The enemy kept pushing in - the Norkers pulled back bodies, and the golden swordsmen pressed. One pushed past the front ranks to attack from the flank, but didn't manage much before Ulf paralyzed him. The iron spectre kept hovering around, using its rays every once in a while to directly damage the PCs.

Around this time the PCs decided the odds were turning, and they could win. That didn't last. One of the tall cone-hatted guys cast Dispel Magic and knocked out a chunk of the Stench spell, most of the Darkness spell, many spellstones (Holy and magical), and many of their buff spells. Wyatt's Great Haste had just ended, and Gerry put another on him. One of the paralyzed golden swordsman was unparalyzed. Ulf quickly hit him again and paralyzed him again. Wyatt quickly stabbed him repeatedly in the eyes and left him standing there. The other was dispatched the same way.

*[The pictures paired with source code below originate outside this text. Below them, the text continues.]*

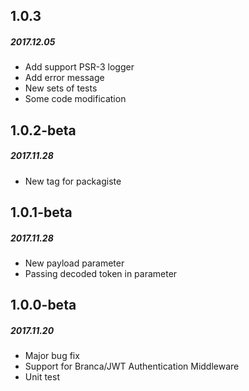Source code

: ## 1.0.3
##### 2017.12.05
* Add support PSR-3 logger
* Add error message
* New sets of tests
* Some code modification

## 1.0.2-beta
##### 2017.11.28
* New tag for packagiste

## 1.0.1-beta
##### 2017.11.28
* New payload parameter
* Passing decoded token in parameter

## 1.0.0-beta
##### 2017.11.20
* Major bug fix
* Support for Branca/JWT Authentication Middleware
* Unit test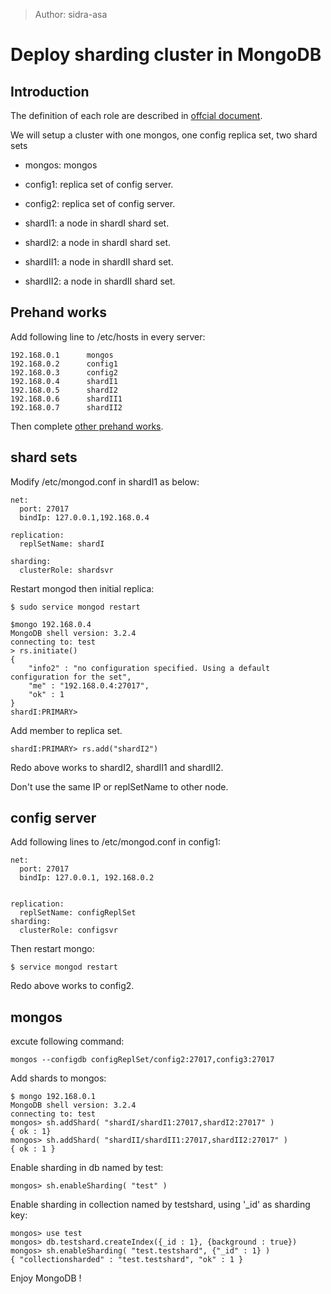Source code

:> Author: sidra-asa

# Deploy sharding cluster in MongoDB

## Introduction

The definition of each role are described in [offcial document](https://docs.mongodb.org/manual/core/sharded-cluster-architectures-production/).<p>
We will setup a cluster with one mongos, one config replica set, two shard sets

* mongos: mongos<p>
* config1: replica set of config server.<p>
* config2: replica set of config server.<p>
* shardI1: a node in shardI shard set.<p>
* shardI2: a node in shardI shard set.<p>
* shardII1: a node in shardII shard set.<p>
* shardII2: a node in shardII shard set.<p>

## Prehand works

Add following line to /etc/hosts in every server:

    192.168.0.1      mongos
    192.168.0.2      config1
    192.168.0.3      config2
    192.168.0.4      shardI1
    192.168.0.5      shardI2
    192.168.0.6      shardII1
    192.168.0.7      shardII2

Then complete [other prehand works](./prehand_works.md).

## shard sets 

Modify /etc/mongod.conf in shardI1 as below:

    net:
      port: 27017
      bindIp: 127.0.0.1,192.168.0.4
  
    replication:
      replSetName: shardI

    sharding:
      clusterRole: shardsvr

Restart mongod then initial replica:

    $ sudo service mongod restart

    $mongo 192.168.0.4
    MongoDB shell version: 3.2.4
    connecting to: test
    > rs.initiate()
    {
        "info2" : "no configuration specified. Using a default configuration for the set",
        "me" : "192.168.0.4:27017",
        "ok" : 1
    } 
    shardI:PRIMARY>

Add member to replica set.

    shardI:PRIMARY> rs.add("shardI2") 

Redo above works to shardI2, shardII1 and shardII2.<p>
Don't use the same IP or replSetName to other node.

## config server

Add following lines to /etc/mongod.conf in config1:

    net:
      port: 27017
      bindIp: 127.0.0.1, 192.168.0.2


    replication:
      replSetName: configReplSet
    sharding:
      clusterRole: configsvr

Then restart mongo:

    $ service mongod restart

Redo above works to config2.

## mongos

excute following command:


    mongos --configdb configReplSet/config2:27017,config3:27017


Add shards to mongos:

    $ mongo 192.168.0.1
    MongoDB shell version: 3.2.4
    connecting to: test
    mongos> sh.addShard( "shardI/shardI1:27017,shardI2:27017" )
    { ok : 1}
    mongos> sh.addShard( "shardII/shardII1:27017,shardII2:27017" )
    { ok : 1 }

Enable sharding in db named by test:

    mongos> sh.enableSharding( "test" )

Enable sharding in collection named by testshard, using '_id' as sharding key:

    mongos> use test
    mongos> db.testshard.createIndex({_id : 1}, {background : true})
    mongos> sh.enableSharding( "test.testshard", {"_id" : 1} )
    { "collectionsharded" : "test.testshard", "ok" : 1 }

Enjoy MongoDB !
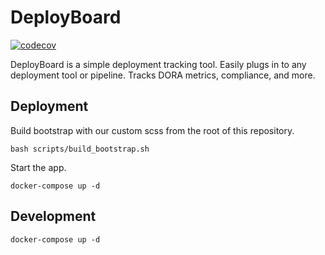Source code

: # DeployBoard

[![codecov](https://codecov.io/gh/DeployBoard/deployboard/branch/main/graph/badge.svg)](https://codecov.io/gh/DeployBoard/deployboard)

DeployBoard is a simple deployment tracking tool. Easily plugs in to any deployment tool or pipeline. Tracks DORA metrics, compliance, and more.

## Deployment

Build bootstrap with our custom scss from the root of this repository.

`bash scripts/build_bootstrap.sh`

Start the app.

`docker-compose up -d`

## Development

`docker-compose up -d`
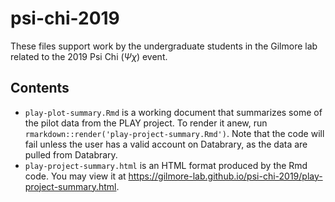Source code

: # psi-chi-2019

These files support work by the undergraduate students in the Gilmore lab related to the 2019 Psi Chi ($\Psi\chi$) event.

## Contents

- `play-plot-summary.Rmd` is a working document that summarizes some of the pilot data from the PLAY project. To render it anew, run `rmarkdown::render('play-project-summary.Rmd')`. Note that the code will fail unless the user has a valid account on Databrary, as the data are pulled from Databrary.
- `play-project-summary.html` is an HTML format produced by the Rmd code. You may view it at <https://gilmore-lab.github.io/psi-chi-2019/play-project-summary.html>.
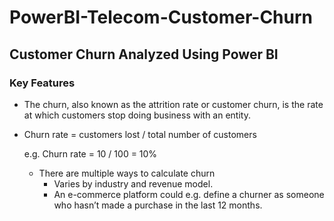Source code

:# PowerBI-Telecom-Customer-Churn
## Customer Churn Analyzed Using Power BI

### Key Features
- The churn, also known as the attrition rate or customer churn, is the rate at which customers stop doing business with an entity.
- Churn rate = customers lost / total number of customers

  e.g. Churn rate = 10 / 100 = 10%

  - There are multiple ways to calculate churn
      -	Varies by industry and revenue model.
      -	An e-commerce platform could e.g. define a churner as someone who hasn’t made a purchase in the last 12 months.
  
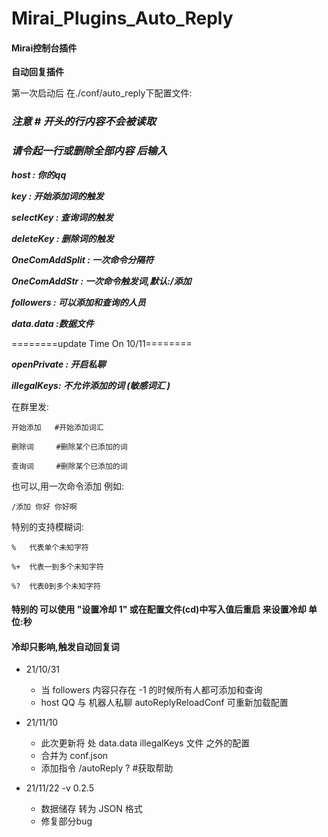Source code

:# Mirai_Plugins_Auto_Reply

#### Mirai控制台插件

**自动回复插件**

第一次启动后 在./conf/auto_reply下配置文件:

### **_注意 # 开头的行内容不会被读取_**

### **_请令起一行或删除全部内容 后输入_**

**_host : 你的qq_**

_**key : 开始添加词的触发**_

_**selectKey : 查询词的触发**_

_**deleteKey : 删除词的触发**_

_**OneComAddSplit : 一次命令分隔符**_

_**OneComAddStr : 一次命令触发词,默认:/添加**_

_**followers : 可以添加和查询的人员**_

_**data.data :数据文件**_

========update Time On 10/11========

_**openPrivate : 开启私聊**_

_**illegalKeys: 不允许添加的词 (敏感词汇 )**_

在群里发:

    开始添加   #开始添加词汇

    删除词     #删除某个已添加的词

    查询词     #删除某个已添加的词

也可以,用一次命令添加 例如:

    /添加 你好 你好啊

特别的支持模糊词:

    %   代表单个未知字符

    %+  代表一到多个未知字符
    
    %?  代表0到多个未知字符

#### 特别的 可以使用 "设置冷却 1" 或在配置文件(cd)中写入值后重启 来设置冷却 单位:秒

#### 冷却只影响,触发自动回复词

+ 21/10/31
    - 当 followers 内容只存在 -1 的时候所有人都可添加和查询
    - host QQ 与 机器人私聊 autoReplyReloadConf 可重新加载配置

+ 21/11/10
  - 此次更新将 处 data.data illegalKeys 文件 之外的配置
  - 合并为 conf.json
  - 添加指令 /autoReply ? #获取帮助

+ 21/11/22 -v 0.2.5
  - 数据储存 转为 JSON 格式
  - 修复部分bug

Norkers crashed into the ranks, too, but one slammed into Mild Bruce ineffectively and then was knocked down; another was killed by Wyatt. Ulf tried to paralyze the "main wizard" of the enemy several times, but failed. The "main wizard" cast Dispel Magic again and took out another bunch of buffs and lightstones. The PCs decided to flee once that happened and a quartet of obsidian golems walked out of the same corridor that the iron spectre came from. The PCs started to fall back, again, under Darkness. The golems marched forward, and when they ran into something in the darkness, attacked it. Mild Bruce fell back, crouched down, and grabbed around for the fallen golden swordsman that had broken their ranks. He got him, and started to drag him. The others fled - skeletons carrying Astrid, Wyatt streaking ahead under yet another Walk on Air spellstone, and Gerry fleeing right behind him. The PCs kept falling back. The golems did some damage with hits in the darkness, but couldn't trap any of the PCs. Mild Bruce eventually dropped his swordsman, realizing barely in time that he'd be cut off and killed if he didn't let go.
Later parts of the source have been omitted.